Property: Budget Boost

Talking Points Budget Boost

Property Talking Points:
Budget Boost?

What the Spring Budget means for property

Words by Sophie Hampton

Our experts unpick last month’s Spring Budget and its likely effect on the London property market  

Homeowners, landlords, and investors alike will have had a keen eye on last month’s Spring Budget. Looking beyond the headlines, what will the contents of that iconic red dispatch box really mean for Londoners in the property game? David Fell, senior analyst at Hamptons says: “Property didn’t take centre stage in the Spring Budget, but there were still three housing market-related announcements. While they’re unlikely to change the medium-term market outlook, they will make a material difference to a small number of people in particular markets.

“Firstly, from April 2025, holiday lets will be taxed in the same way as buy-to-let investors. This aims to stem the loss of homes from the longer-term rental market. Almost all owners of furnished holiday lets will now be liable to pay Capital Gains Tax. While higher-rate owners will also no longer be able to offset all their mortgage interest against their tax bill. For the average holiday let, this likely equates to an extra £1,000 a year in tax payments.

“The Budget delivered a
mixed bag for landlords,
property investors
and others wanting
a sustained recovery”

Marc von Grundherr, Benham & Reeves

“Secondly, the Chancellor lowered the higher rate of Capital Gains Tax rates from 28 per cent to 24 per cent starting in April. This means the average landlord who is also a higher rate taxpayer will see a reduction in their average Capital Gains Tax bill of £3,300 when they sell. Alone, this change is unlikely to have a material impact on investor behaviour, but alongside other tax hikes, it provides a small carrot for landlords who have got used to progressively larger sticks.

“And finally, Multiple Dwellings Relief was abolished, a tax break often claimed by anyone bringing run-down homes back into use or purchasing homes from housebuilders destined for the rental market. It offered stamp duty savings to those purchasing two or more properties in a single transaction by calculating the tax bill on the average value of the homes.
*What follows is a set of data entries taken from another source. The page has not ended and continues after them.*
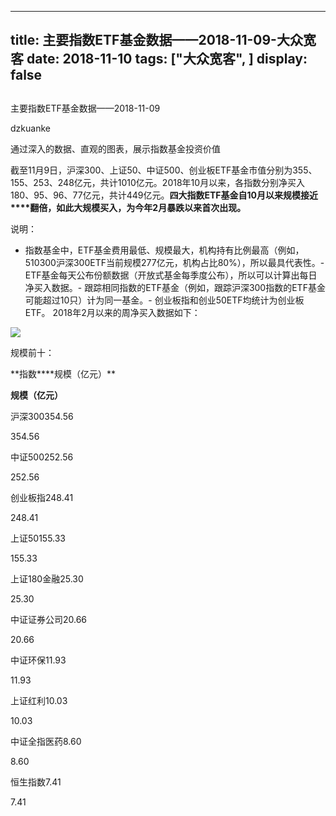 
---
title:   主要指数ETF基金数据——2018-11-09-大众宽客
date: 2018-11-10
tags: ["大众宽客", ]
display: false
---


## 



主要指数ETF基金数据——2018-11-09




dzkuanke




通过深入的数据、直观的图表，展示指数基金投资价值


截至11月9日，沪深300、上证50、中证500、创业板ETF基金市值分别为355、155、253、248亿元，共计1010亿元。2018年10月以来，各指数分别净买入180、95、96、77亿元，共计449亿元。**四大指数ETF基金自10月以来规模接近****翻倍，如此大规模买入，为今年2月暴跌以来首次出现。**



说明：
- 指数基金中，ETF基金费用最低、规模最大，机构持有比例最高（例如，510300沪深300ETF当前规模277亿元，机构占比80%），所以最具代表性。- ETF基金每天公布份额数据（开放式基金每季度公布），所以可以计算出每日净买入数据。- 跟踪相同指数的ETF基金（例如，跟踪沪深300指数的ETF基金可能超过10只）计为同一基金。- 创业板指和创业50ETF均统计为创业板ETF。
2018年2月以来的周净买入数据如下：

<img class="" data-copyright="0" data-ratio="0.6" data-s="300,640" src="https://mmbiz.qpic.cn/mmbiz_png/PKw3FQPmhIiaY3wRvXb7kIvJbSZqu227WXFqXjml6NMT265zAE1Oscic8JhmY8CtoISicV5vwZNARNsXqRlqAXn0w/640?wx_fmt=png" data-type="png" data-w="2000" style=""/>



规模前十：
<td valign="top" style="border-top-width: 1px;border-right-style: none;border-left-style: none;border-top-color: rgb(127, 127, 127);border-bottom-width: 1px;border-bottom-color: rgb(127, 127, 127);padding: 0px 7px;word-break: break-all;">**指数**</td><td valign="top" style="border-top-width: 1px;border-right-style: none;border-left-style: none;border-top-color: rgb(127, 127, 127);border-bottom-width: 1px;border-bottom-color: rgb(127, 127, 127);padding: 0 7px;">**规模（亿元）**</td>

**规模（亿元）**
<td valign="top" style="border-top-style: none;border-right-style: none;border-left-style: none;border-bottom-width: 1px;border-bottom-color: rgb(127, 127, 127);padding: 0px 7px;word-break: break-all;">沪深300</td><td valign="top" style="border-top-style: none;border-right-style: none;border-left-style: none;border-bottom-width: 1px;border-bottom-color: rgb(127, 127, 127);padding: 0 7px;">354.56</td>

354.56
<td valign="top" style="border: none;padding: 0px 7px;">中证500</td><td valign="top" style="border: none;padding: 0px 7px;">252.56</td>

252.56
<td valign="top" style="border-top-width: 1px;border-right-style: none;border-left-style: none;border-top-color: rgb(127, 127, 127);border-bottom-width: 1px;border-bottom-color: rgb(127, 127, 127);padding: 0 7px;">创业板指</td><td valign="top" style="border-top-width: 1px;border-right-style: none;border-left-style: none;border-top-color: rgb(127, 127, 127);border-bottom-width: 1px;border-bottom-color: rgb(127, 127, 127);padding: 0 7px;">248.41</td>

248.41
<td valign="top" style="border: none;padding: 0px 7px;">上证50</td><td valign="top" style="border: none;padding: 0px 7px;">155.33</td>

155.33
<td valign="top" style="border-top-width: 1px;border-right-style: none;border-left-style: none;border-top-color: rgb(127, 127, 127);border-bottom-width: 1px;border-bottom-color: rgb(127, 127, 127);padding: 0 7px;">上证180金融</td><td valign="top" style="border-top-width: 1px;border-right-style: none;border-left-style: none;border-top-color: rgb(127, 127, 127);border-bottom-width: 1px;border-bottom-color: rgb(127, 127, 127);padding: 0 7px;">25.30</td>

25.30
<td valign="top" style="border: none;padding: 0px 7px;">中证证券公司</td><td valign="top" style="border: none;padding: 0px 7px;">20.66</td>

20.66
<td valign="top" style="border-top-width: 1px;border-right-style: none;border-left-style: none;border-top-color: rgb(127, 127, 127);border-bottom-width: 1px;border-bottom-color: rgb(127, 127, 127);padding: 0 7px;">中证环保</td><td valign="top" style="border-top-width: 1px;border-right-style: none;border-left-style: none;border-top-color: rgb(127, 127, 127);border-bottom-width: 1px;border-bottom-color: rgb(127, 127, 127);padding: 0 7px;">11.93</td>

11.93
<td valign="top" style="border: none;padding: 0px 7px;">上证红利</td><td valign="top" style="border: none;padding: 0px 7px;">10.03</td>

10.03
<td valign="top" style="border-top-width: 1px;border-right-style: none;border-left-style: none;border-top-color: rgb(127, 127, 127);border-bottom-width: 1px;border-bottom-color: rgb(127, 127, 127);padding: 0 7px;">中证全指医药</td><td valign="top" style="border-top-width: 1px;border-right-style: none;border-left-style: none;border-top-color: rgb(127, 127, 127);border-bottom-width: 1px;border-bottom-color: rgb(127, 127, 127);padding: 0 7px;">8.60</td>

8.60
<td valign="top" style="border-top-style: none;border-right-style: none;border-left-style: none;border-bottom-width: 1px;border-bottom-color: rgb(127, 127, 127);padding: 0 7px;">恒生指数</td><td valign="top" style="border-top-style: none;border-right-style: none;border-left-style: none;border-bottom-width: 1px;border-bottom-color: rgb(127, 127, 127);padding: 0 7px;">7.41</td>

7.41
















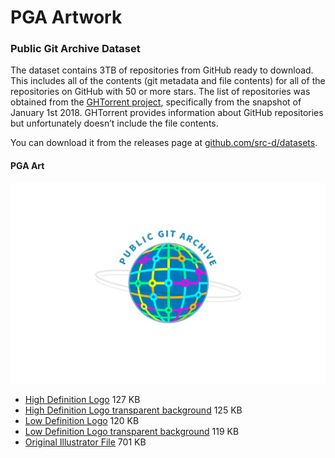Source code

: # PGA Artwork

### Public Git Archive Dataset

The dataset contains 3TB of repositories from GitHub ready to download. This includes all of the contents (git metadata and file contents) for all of the repositories on GitHub with 50 or more stars. The list of repositories was obtained from the [GHTorrent project](http://ghtorrent.org/), specifically from the snapshot of January 1st 2018. GHTorrent provides information about GitHub repositories but unfortunately doesn’t include the file contents.

You can download it from the releases page at [github.com/src-d/datasets](github.com/src-d/datasets).

#### PGA Art

![PGA-Banner](pga/files/high-definition-pga.png)

- [High Definition Logo](pga/files/high-definition-pga.png) 127 KB
- [High Definition Logo transparent background](pga/files/high-definition-transparent-pga.png) 125 KB
- [Low Definition Logo](pga/files/low-definition-pga.png) 120 KB
- [Low Definition Logo transparent background](pga/files/low-definition-transparent-pga.png) 119 KB
- [Original Illustrator File](pga/files/pga-logo-vector.ai) 701 KB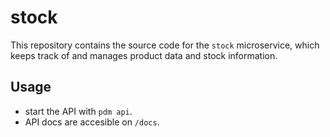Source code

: # stock

This repository contains the source code for the `stock` microservice,
which keeps track of and manages product data and stock information.

## Usage
- start the API with `pdm api`.
- API docs are accesible on `/docs`.
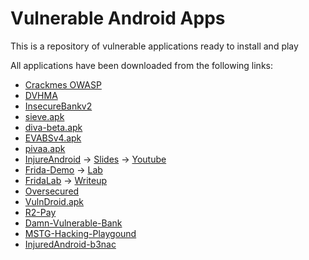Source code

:# Vulnerable Android Apps

This is a repository of vulnerable applications ready to install and play

All applications have been downloaded from the following links:

* [Crackmes OWASP](https://github.com/OWASP/owasp-mstg/tree/master/Crackmes)
* [DVHMA](https://github.com/logicalhacking/DVHMA)
* [InsecureBankv2](https://github.com/dineshshetty/Android-InsecureBankv2)
* [sieve.apk](https://labs.f-secure.com/tools/drozer/)
* [diva-beta.apk](https://github.com/payatu/diva-android)
* [EVABSv4.apk](https://github.com/abhi-r3v0/EVABS)
* [pivaa.apk](https://github.com/htbridge/pivaa)
* [InjureAndroid](https://github.com/B3nac/InjuredAndroid) &#8594; [Slides](https://docs.google.com/presentation/d/15bi5pndttfCzMEMw8GT2oCHCJvHx_a8YszkkSMtp_jE/mobilepresent#slide=id.p11) &#8594; [Youtube](https://www.youtube.com/watch?v=AqVMfZAboCg)
* [Frida-Demo](https://github.com/t0thkr1s/frida/releases) &#8594; [Lab](https://medium.com/infosec-adventures/introduction-to-frida-5a3f51595ca1)
* [FridaLab](https://rossmarks.uk/blog/fridalab/) &#8594; [Writeup](https://www.shielder.it/blog/fridalab-writeup/)
* [Oversecured](https://github.com/oversecured/ovaa)
* [VulnDroid.apk](https://github.com/mihir-shah99/VulnDroid)
* [R2-Pay](https://enovella.github.io/android/reverse/2020/09/03/r2pay-android-crackmes-radare2con.html)
* [Damn-Vulnerable-Bank](https://github.com/rewanth1997/Damn-Vulnerable-Bank)
* [MSTG-Hacking-Playgound](https://github.com/OWASP/MSTG-Hacking-Playground)
* [InjuredAndroid-b3nac](https://github.com/B3nac/InjuredAndroid)
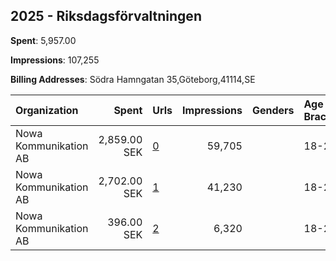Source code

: ## 2025 - Riksdagsförvaltningen 
**Spent**: 5,957.00

**Impressions**: 107,255

**Billing Addresses**: Södra Hamngatan 35,Göteborg,41114,SE

|Organization|Spent|Urls|Impressions|Genders|Age Brackets|Country Codes|
|:---|---:|:---|---:|:---|:---|:---|
|Nowa Kommunikation AB|2,859.00 SEK|[0](https://www.snap.com/political-ads/asset/07d1f60b523dabb67f072b4d70641ba82c2e7c173bd5ea57d3595aec16a16b02?mediaType=mp4)|59,705||18-24|sweden|
|Nowa Kommunikation AB|2,702.00 SEK|[1](https://www.snap.com/political-ads/asset/d55b18d579b83645d035a7f46eb72c2e71285f494d2a0fcc962e501170110bb5?mediaType=mp4)|41,230||18-24|sweden|
|Nowa Kommunikation AB|396.00 SEK|[2](https://www.snap.com/political-ads/asset/7d50baa928f5bf9c6347d1b25ecdc22f1358eb858dbb31392e4834e4f441f447?mediaType=mp4)|6,320||18-24|sweden|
Now abolished, SDLT will be paid on a per-property basis.”

Marc von Grundherr, director at Benham & Reeves describes last month’s Spring Budget as “lacklustre”, with both good and bad news for property investors. “The Budget delivered a mixed bag for landlords, property investors and others wanting a sustained recovery in the British economy,” he says. “The good news for the property sector revolves around a cut in Capital Gains Tax on property from 28 per cent to 24 per cent – although ironically, this will give most benefit to landlords selling their properties. Also welcome is a substantial £242 million of investment in Barking Riverside and Canary Wharf. Here, the Chancellor says, nearly 8,000 homes will be built ‘as well as transforming Canary Wharf into a new hub for life science companies’. “

However, this is tempered by several less favourable announcements. The government is scrapping so-called Non-Dom tax arrangements under which non-UK citizens had paid UK tax only on their UK earnings, not on those from elsewhere. This is widely considered to be a measure which may deter wealth creators from living in the UK, and therefore, contributing to the prime and super-prime residential sectors, especially in London. Overall, these sectors’ economic contribution is significant, generating over £36 billion across some 16,000 transactions last year.  “

Also disappointing to the property industry is the confirmation that tax breaks for those letting out furnished property as holiday and short lets will be ended – this is described as a bid to urge investment property owners to shift their units to the long term rental market. However, it may be seen as a disincentive to invest in the first place, putting off people thinking about buying a rental investment property. With only around seven per cent more property for sale available than there was a year ago (according to Zoopla), the Budget contained some feel-good announcements to appease voters, but it didn’t really do much to boost a limping housing market.”